Juxtaposed with the political plot is the whole aspect of Smythe being an actor who believes fully in his craft as an artform.  Smythe takes himself very seriously even when others do not.  At first, others view him as full of himself, but slowly they come to respect him and his talents.  Smythe’s large self-esteem may at first cause the reader to roll their eyes as well, but it gradually becomes apparent that having confidence in yourself and your abilities as a professional is not a bad thing.

I was a professional, retained to do a very difficult professional job, and professional men do not use the back stairs; they are treated with respect. (loc 1660)

Although characters at first seem two-dimensional, the main characters slowly become more fleshed out and well-rounded.  Nothing and no one is quite as simple as it at first seems, and Smythe is a great example of that.

What really makes the book, though, is its unexpected wit.  It’s not so much a laugh out loud book, but it’s very much a snort of amusement style of humor that takes the book from interesting to highly enjoyable.

My vocal cords lived their own life, wild and free. (location 40)

I was as angry as a leading woman with her name in small type. (location 1068)

The romance lacked creativity or sparkle.  It is easy to spot the instant it comes up, but it doesn’t come across as natural or meant to be.  It mostly feels like the woman transferring her affection for Bonforte onto Smythe.  I found it a bit squicky that she fails to ever really see Smythe as Smythe, not even after falling in love with him.  Thankfully, the romance is an incredibly minor part of the book.  The book is also slightly dated by the overwhelming presence of paper and microfilm.  We’re talking the spaceship has a library with print books and microfilm.
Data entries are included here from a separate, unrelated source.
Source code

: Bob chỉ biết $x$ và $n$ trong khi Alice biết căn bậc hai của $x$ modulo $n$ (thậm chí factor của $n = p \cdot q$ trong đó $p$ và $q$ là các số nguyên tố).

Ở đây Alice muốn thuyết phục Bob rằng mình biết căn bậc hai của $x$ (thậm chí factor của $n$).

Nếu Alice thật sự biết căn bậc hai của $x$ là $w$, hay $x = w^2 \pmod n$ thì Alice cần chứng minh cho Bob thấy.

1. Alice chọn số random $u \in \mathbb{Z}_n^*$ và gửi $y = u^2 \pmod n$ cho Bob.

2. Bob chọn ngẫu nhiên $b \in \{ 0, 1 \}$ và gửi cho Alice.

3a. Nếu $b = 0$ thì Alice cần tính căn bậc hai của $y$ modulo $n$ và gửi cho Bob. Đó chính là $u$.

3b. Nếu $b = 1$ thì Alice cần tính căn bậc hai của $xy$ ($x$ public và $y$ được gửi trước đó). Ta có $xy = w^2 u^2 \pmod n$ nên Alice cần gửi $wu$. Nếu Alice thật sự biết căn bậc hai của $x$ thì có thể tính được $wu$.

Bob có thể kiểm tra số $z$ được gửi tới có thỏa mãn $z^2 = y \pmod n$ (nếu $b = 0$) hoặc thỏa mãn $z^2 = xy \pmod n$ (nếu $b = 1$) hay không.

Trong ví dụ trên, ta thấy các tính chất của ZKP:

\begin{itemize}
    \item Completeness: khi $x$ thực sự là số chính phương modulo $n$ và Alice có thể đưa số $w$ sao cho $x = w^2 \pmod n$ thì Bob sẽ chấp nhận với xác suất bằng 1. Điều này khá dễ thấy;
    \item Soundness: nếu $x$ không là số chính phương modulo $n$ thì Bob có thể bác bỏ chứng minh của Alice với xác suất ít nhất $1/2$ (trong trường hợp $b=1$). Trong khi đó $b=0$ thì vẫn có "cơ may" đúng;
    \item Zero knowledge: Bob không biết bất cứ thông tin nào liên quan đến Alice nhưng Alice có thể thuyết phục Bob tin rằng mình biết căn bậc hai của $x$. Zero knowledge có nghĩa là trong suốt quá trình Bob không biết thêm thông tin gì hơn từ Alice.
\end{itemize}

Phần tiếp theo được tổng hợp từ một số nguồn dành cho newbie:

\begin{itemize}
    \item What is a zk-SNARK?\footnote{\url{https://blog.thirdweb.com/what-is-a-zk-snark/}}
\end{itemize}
In general even classic scifi tends to imagine a future with at least slightly different versions of books and information exchange.  I found it a bit odd that Heinlein failed to do that.

The ending is not unexpected entirely but it is satisfying and with enough fun details to entertain.  Of the various options for an ending to this story, the one Heinlein took is enjoyable and makes sense within the world he has created.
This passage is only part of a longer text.